The political scene in 1944–45 was controlled by the Resistance, but it had numerous factions. Charles de Gaulle and the Free France element had been based outside France, but now came to dominate, in alliance with the Socialists, the Christian Democrats (MRP), and what remained of the Radical party. The Communists had largely dominated the Resistance inside France, but cooperated closely with the government in 1944–45, on orders from the Kremlin. There was a general consensus that important powers that had been an open collaboration with the Germans should be nationalized, such as Renault automobiles and the major newspapers. A new Social Security system was called for, as well as important new concessions to the labor unions. Unions themselves were divided among communist, Socialist, and Christian Democrat factions. Frustrated by his inability to control all the dominant forces, de Gaulle resigned early in 1946. On 13 October 1946, a new constitution established the Fourth Republic. The Fourth Republic consisted of a parliamentary government controlled by a series of coalitions. France attempted to regain control of French Indochina but was defeated by the Viet Minh in 1954. Only months later, France faced another anti-colonialist conflict in Algeria and the debate over whether or not to keep control of Algeria, then home to over one million European settlers, wracked the country and nearly led to a coup and civil war. Charles de Gaulle managed to keep the country together while taking steps to end the war. The Algerian War was concluded with the Évian Accords in 1962 that led to Algerian independence.

Economic recovery 
Wartime damage to the economy was severe, and apart from gold reserves, France had inadequate resources to recover on its own. The transportation system was in total shambles — the Allies had bombed out the railways and the bridges, and the Germans had destroyed the port facilities. Energy was in extremely short supply, with very low stocks of coal and oil. Imports of raw material were largely cut off, so most factories had shut down. The invaders had stripped most of the valuable industrial tools for German factories. Discussions with the United States for emergency aid dragged on, with repeated postponements on both sides. Meanwhile, several million French prisoners of war and forced laborers were being returned home, with few jobs and little food available for them. The plan was for 20 percent of German reparations to be paid to France, but Germany was in much worse shape even in France, and in no position to pay.

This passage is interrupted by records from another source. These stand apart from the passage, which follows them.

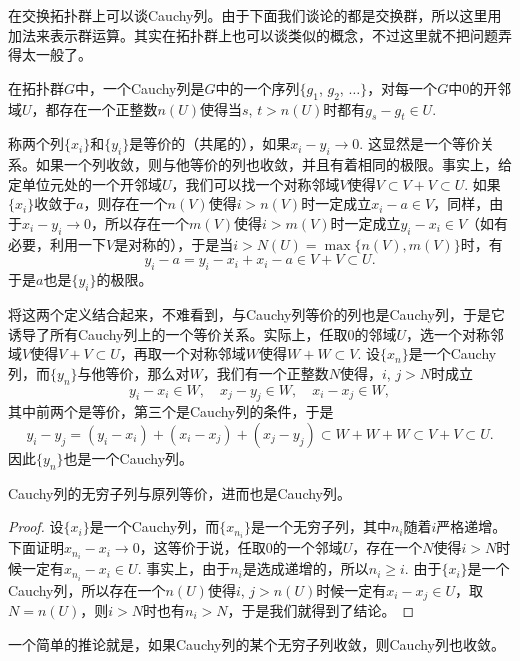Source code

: \begin{para}
在交换拓扑群上可以谈Cauchy列。由于下面我们谈论的都是交换群，所以这里用加法来表示群运算。其实在拓扑群上也可以谈类似的概念，不过这里就不把问题弄得太一般了。

在拓扑群$G$中，一个Cauchy列是$G$中的一个序列$\{g_1$, $g_2$, $\dots\}$，对每一个$G$中$0$的开邻域$U$，都存在一个正整数$n(U)$使得当$s$, $t>n(U)$时都有$g_s-g_t\in U$. 

称两个列$\{x_i\}$和$\{y_i\}$是等价的（共尾的），如果$x_i-y_i\to 0$. 这显然是一个等价关系。如果一个列收敛，则与他等价的列也收敛，并且有着相同的极限。事实上，给定单位元处的一个开邻域$U$，我们可以找一个对称邻域$V$使得$V\subset V+V\subset U$. 如果$\{x_i\}$收敛于$a$，则存在一个$n(V)$使得$i>n(V)$时一定成立$x_i-a\in V$，同样，由于$x_i-y_i\to 0$，所以存在一个$m(V)$使得$i>m(V)$时一定成立$y_i-x_i\in V$（如有必要，利用一下$V$是对称的），于是当$i>N(U)=\max\{n(V),m(V)\}$时，有
\[
	y_i-a=y_i-x_i+x_i-a\in V+V\subset U.
\]
于是$a$也是$\{y_i\}$的极限。

将这两个定义结合起来，不难看到，与Cauchy列等价的列也是Cauchy列，于是它诱导了所有Cauchy列上的一个等价关系。实际上，任取$0$的邻域$U$，选一个对称邻域$V$使得$V+V\subset U$，再取一个对称邻域$W$使得$W+W\subset V$. 设$\{x_n\}$是一个Cauchy列，而$\{y_n\}$与他等价，那么对$W$，我们有一个正整数$N$使得，$i$, $j>N$时成立
\[
	y_i-x_i\in W,\quad x_j-y_j\in W,\quad x_i-x_j\in W,
\]
其中前两个是等价，第三个是Cauchy列的条件，于是
\[
	y_i-y_j=(y_i-x_i)+(x_i-x_j)+(x_j-y_j)\subset W+W+W\subset V+V\subset U.
\]
因此$\{y_n\}$也是一个Cauchy列。

\end{para}

\begin{lem}
	Cauchy列的无穷子列与原列等价，进而也是Cauchy列。
\end{lem}

\begin{proof}
	设$\{x_i\}$是一个Cauchy列，而$\{x_{n_i}\}$是一个无穷子列，其中$n_i$随着$i$严格递增。下面证明$x_{n_i}-x_i\to 0$，这等价于说，任取$0$的一个邻域$U$，存在一个$N$使得$i>N$时候一定有$x_{n_i}-x_{i}\in U$. 事实上，由于$n_i$是选成递增的，所以$n_i\geq i$. 由于$\{x_i\}$是一个Cauchy列，所以存在一个$n(U)$使得$i$, $j>n(U)$时候一定有$x_i-x_j\in U$，取$N=n(U)$，则$i>N$时也有$n_i>N$，于是我们就得到了结论。
\end{proof}

一个简单的推论就是，如果Cauchy列的某个无穷子列收敛，则Cauchy列也收敛。

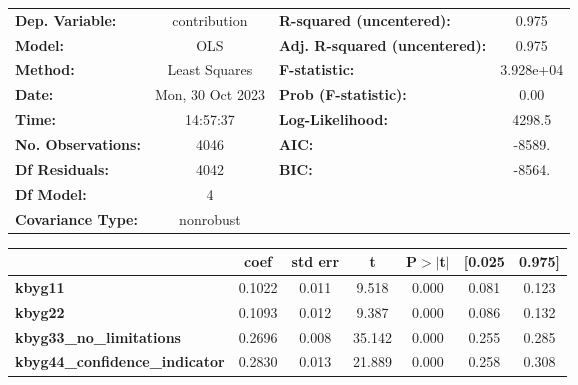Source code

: \begin{center}
\begin{tabular}{lclc}
\toprule
\textbf{Dep. Variable:}                &   contribution   & \textbf{  R-squared (uncentered):}      &     0.975   \\
\textbf{Model:}                        &       OLS        & \textbf{  Adj. R-squared (uncentered):} &     0.975   \\
\textbf{Method:}                       &  Least Squares   & \textbf{  F-statistic:       }          & 3.928e+04   \\
\textbf{Date:}                         & Mon, 30 Oct 2023 & \textbf{  Prob (F-statistic):}          &     0.00    \\
\textbf{Time:}                         &     14:57:37     & \textbf{  Log-Likelihood:    }          &    4298.5   \\
\textbf{No. Observations:}             &        4046      & \textbf{  AIC:               }          &    -8589.   \\
\textbf{Df Residuals:}                 &        4042      & \textbf{  BIC:               }          &    -8564.   \\
\textbf{Df Model:}                     &           4      & \textbf{                     }          &             \\
\textbf{Covariance Type:}              &    nonrobust     & \textbf{                     }          &             \\
\bottomrule
\end{tabular}
\begin{tabular}{lcccccc}
                                       & \textbf{coef} & \textbf{std err} & \textbf{t} & \textbf{P$> |$t$|$} & \textbf{[0.025} & \textbf{0.975]}  \\
\midrule
\textbf{kbyg11}                        &       0.1022  &        0.011     &     9.518  &         0.000        &        0.081    &        0.123     \\
\textbf{kbyg22}                        &       0.1093  &        0.012     &     9.387  &         0.000        &        0.086    &        0.132     \\
\textbf{kbyg33\_no\_limitations}       &       0.2696  &        0.008     &    35.142  &         0.000        &        0.255    &        0.285     \\
\textbf{kbyg44\_confidence\_indicator} &       0.2830  &        0.013     &    21.889  &         0.000        &        0.258    &        0.308     \\

\end{tabular}
\end{center}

After de Gaulle left office in January 1946, the diplomatic logjam was broken in terms of American aid. The U.S. Army shipped in food, from 1944 to 1946, and U.S. Treasury loans and cash grants were disbursed from 1945 until 1947, with Marshall Plan aid continuing until 1951. France received additional aid form 1951-55 in order to help the country rearm and prosecute its war in Indochina. Apart from low-interest loans, the other funds were grants that did not involve repayment. The debts left over from World War I, whose payment had been suspended since 1931, was renegotiated in the Blum-Byrnes agreement of 1946. The United States forgave all $2.8 billion in debt from the First World War, and gave France a new loan of $650 million. In return French negotiator Jean Monnet set out the French five-year plan for recovery and development. The Marshall Plan gave France $2.3 billion with no repayment. The total of all American grants and credits to France from 1946 to 1953, amounted to $4.9 billion.

A central feature of the Marshall Plan was to encourage international trade, reduce tariffs, lower barriers, and modernize French management. The Marshall Plan set up intensive tours of American industry. France sent 500 missions with 4700 businessmen and experts to tour American factories, farms, stores and offices. They were especially impressed with the prosperity of American workers, and how they could purchase an inexpensive new automobile for nine months work, compared to 30 months in France. Some French businesses resisted Americanization, but the most profitable, especially chemicals, oil, electronics, and instrumentation, seized upon the opportunity to attract American investments and build a larger market. The U.S. insisted on opportunities for Hollywood films, and the French film industry responded with new life.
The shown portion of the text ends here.